- _PROBLEM STATEMENT_
Begin at the top of the entries below and write out every line through the one containing "0.10 & 11921 \\", excluding pictures.

##### PROVIDED RECORDS #####

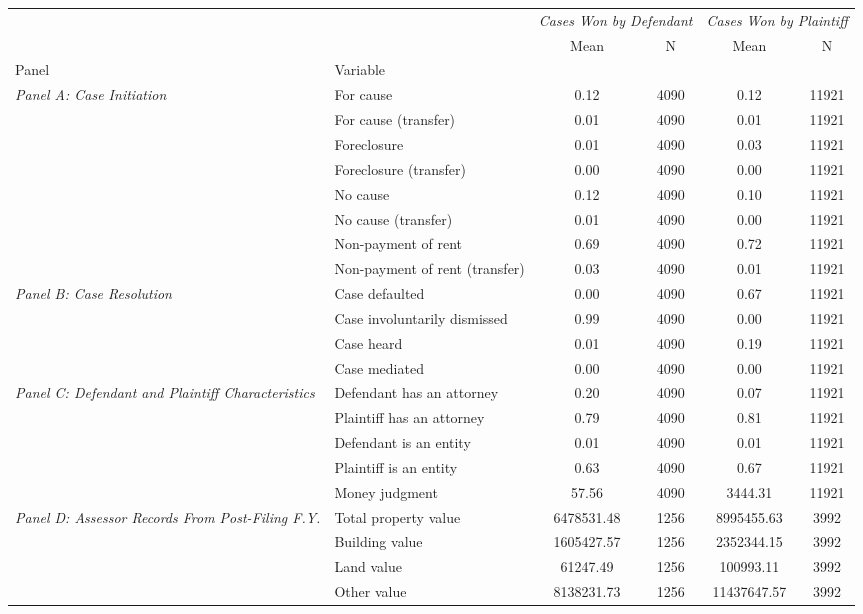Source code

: \begin{tabular}{llcccc}
\toprule
 &  & \multicolumn{2}{c}{\textit{Cases Won by Defendant}} & \multicolumn{2}{c}{\textit{Cases Won by Plaintiff}} \\
 &  & Mean & N & Mean & N \\
Panel & Variable &  &  &  &  \\
\midrule
\multirow[c]{8}{4cm}{\textit{Panel A: Case Initiation}} & For cause & 0.12 & 4090 & 0.12 & 11921 \\
 & For cause (transfer) & 0.01 & 4090 & 0.01 & 11921 \\
 & Foreclosure & 0.01 & 4090 & 0.03 & 11921 \\
 & Foreclosure (transfer) & 0.00 & 4090 & 0.00 & 11921 \\
 & No cause & 0.12 & 4090 & 0.10 & 11921 \\
 & No cause (transfer) & 0.01 & 4090 & 0.00 & 11921 \\
 & Non-payment of rent & 0.69 & 4090 & 0.72 & 11921 \\
 & Non-payment of rent (transfer) & 0.03 & 4090 & 0.01 & 11921 \\
\cline{1-6}
\multirow[c]{4}{4cm}{\textit{Panel B: Case Resolution}} & Case defaulted & 0.00 & 4090 & 0.67 & 11921 \\
 & Case involuntarily dismissed & 0.99 & 4090 & 0.00 & 11921 \\
 & Case heard & 0.01 & 4090 & 0.19 & 11921 \\
 & Case mediated & 0.00 & 4090 & 0.00 & 11921 \\
\cline{1-6}
\multirow[c]{5}{4cm}{\textit{Panel C: Defendant and Plaintiff Characteristics}} & Defendant has an attorney & 0.20 & 4090 & 0.07 & 11921 \\
 & Plaintiff has an attorney & 0.79 & 4090 & 0.81 & 11921 \\
 & Defendant is an entity & 0.01 & 4090 & 0.01 & 11921 \\
 & Plaintiff is an entity & 0.63 & 4090 & 0.67 & 11921 \\
 & Money judgment & 57.56 & 4090 & 3444.31 & 11921 \\
\cline{1-6}
\multirow[c]{5}{4cm}{\textit{Panel D: Assessor Records From Post-Filing F.Y.}} & Total property value & 6478531.48 & 1256 & 8995455.63 & 3992 \\
 & Building value & 1605427.57 & 1256 & 2352344.15 & 3992 \\
 & Land value & 61247.49 & 1256 & 100993.11 & 3992 \\
 & Other value & 8138231.73 & 1256 & 11437647.57 & 3992 \\

\end{tabular}
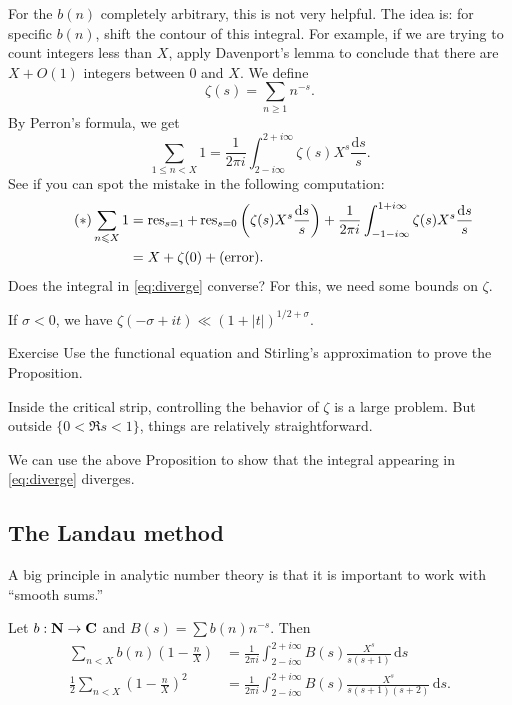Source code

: For the $b(n)$ completely arbitrary, this is not very helpful. The idea is: for 
specific $b(n)$, shift the contour of this integral. For example, if we are 
trying to count integers less than $X$, apply Davenport's lemma to conclude 
that there are $X+O(1)$ integers between $0$ and $X$. We define 
\[
  \zeta(s) = \sum_{n\geqslant 1} n^{-s} .
\]
By Perron's formula, we get 
\[
  \sum_{1\leqslant n<X} 1 = \frac{1}{2\pi i} \int_{2-i\infty}^{2+i\infty} \zeta(s) X^s\frac{\mathrm{d}s}{s} .
\]
See if you can spot the mistake in the following computation: 
\begin{align*}\tag{$\ast$}\label{eq:diverge}
  \sum_{n\leqslant X} 1 
    &= \operatorname{res}_{s=1} + \operatorname{res}_{s=0}\left(\zeta(s)X^s\frac{\mathrm{d}s}{s}\right) + \frac{1}{2\pi i}\int_{-1-i\infty}^{1+i\infty} \zeta(s) X^s\frac{\mathrm{d}s}{s} \\
    &= X+\zeta(0) + (\text{error}) .
\end{align*}
Does the integral in \eqref{eq:diverge} converse? For this, we need some bounds 
on $\zeta$. 

\begin{prop}
If $\sigma<0$, we have $\zeta(-\sigma+i t) \ll (1+|t|)^{1/2+\sigma}$. 
\end{prop}

\begin{enonce}{Exercise}
Use the functional equation and Stirling's approximation to prove the 
Proposition. 
\end{enonce}

Inside the critical strip, controlling the behavior of $\zeta$ is a large 
problem. But outside $\{0<\Re s<1\}$, things are relatively straightforward. 

We can use the above Proposition to show that the integral appearing in 
\eqref{eq:diverge} diverges. 





\subsection{The Landau method}

A big principle in analytic number theory is that it is important to work with 
``smooth sums.'' 

\begin{prop}
Let $b:\mathbf{N}\to \mathbf{C}$ and $B(s)=\sum b(n) n^{-s}$. Then 
\begin{align*}
  \sum_{n<X} b(n)\left(1-\frac n X\right) &= \frac{1}{2\pi i} \int_{2-i\infty}^{2+i\infty} B(s) \frac{X^s}{s(s+1)}\, \mathrm{d}s \\
  \frac 1 2\sum_{n<X}\left(1-\frac n X\right)^2 &= \frac{1}{2\pi i}\int_{2-i\infty}^{2+i\infty} B(s) \frac{X^s}{s(s+1)(s+2)}\, \mathrm{d} s.
\end{align*}
\end{prop}


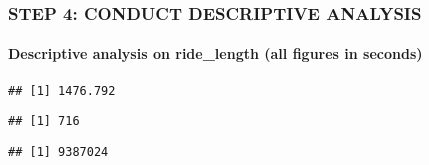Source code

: \documentclass[
]{article}
\newenvironment{Shaded}{\begin{snugshade}}{\end{snugshade}}
\newcommand{\CommentTok}[1]{\textcolor[rgb]{0.56,0.35,0.01}{\textit{#1}}}
\newcommand{\FunctionTok}[1]{\textcolor[rgb]{0.00,0.00,0.00}{#1}}
\newcommand{\NormalTok}[1]{#1}
\newcommand{\SpecialCharTok}[1]{\textcolor[rgb]{0.00,0.00,0.00}{#1}}
\begin{document}
\hypertarget{step-4-conduct-descriptive-analysis}{%
\subsubsection{STEP 4: CONDUCT DESCRIPTIVE
ANALYSIS}\label{step-4-conduct-descriptive-analysis}}

\hypertarget{descriptive-analysis-on-ride_length-all-figures-in-seconds}{%
\paragraph{Descriptive analysis on ride\_length (all figures in
seconds)}\label{descriptive-analysis-on-ride_length-all-figures-in-seconds}}

\begin{Shaded}
\end{Shaded}

\begin{verbatim}
## [1] 1476.792
\end{verbatim}

\begin{Shaded}
\end{Shaded}

\begin{verbatim}
## [1] 716
\end{verbatim}

\begin{Shaded}
\end{Shaded}

\begin{verbatim}
## [1] 9387024
\end{verbatim}

\begin{Shaded}
\end{Shaded}
\end{document}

#####

- _ANSWER TO THE EXERCISE_
Source code

: \begin{tabular}{llcccc}
\toprule
 &  & \multicolumn{2}{c}{\textit{Cases Won by Defendant}} & \multicolumn{2}{c}{\textit{Cases Won by Plaintiff}} \\
 &  & Mean & N & Mean & N \\
Panel & Variable &  &  &  &  \\
\midrule
\multirow[c]{8}{4cm}{\textit{Panel A: Case Initiation}} & For cause & 0.12 & 4090 & 0.12 & 11921 \\
 & For cause (transfer) & 0.01 & 4090 & 0.01 & 11921 \\
 & Foreclosure & 0.01 & 4090 & 0.03 & 11921 \\
 & Foreclosure (transfer) & 0.00 & 4090 & 0.00 & 11921 \\
 & No cause & 0.12 & 4090 & 0.10 & 11921 \\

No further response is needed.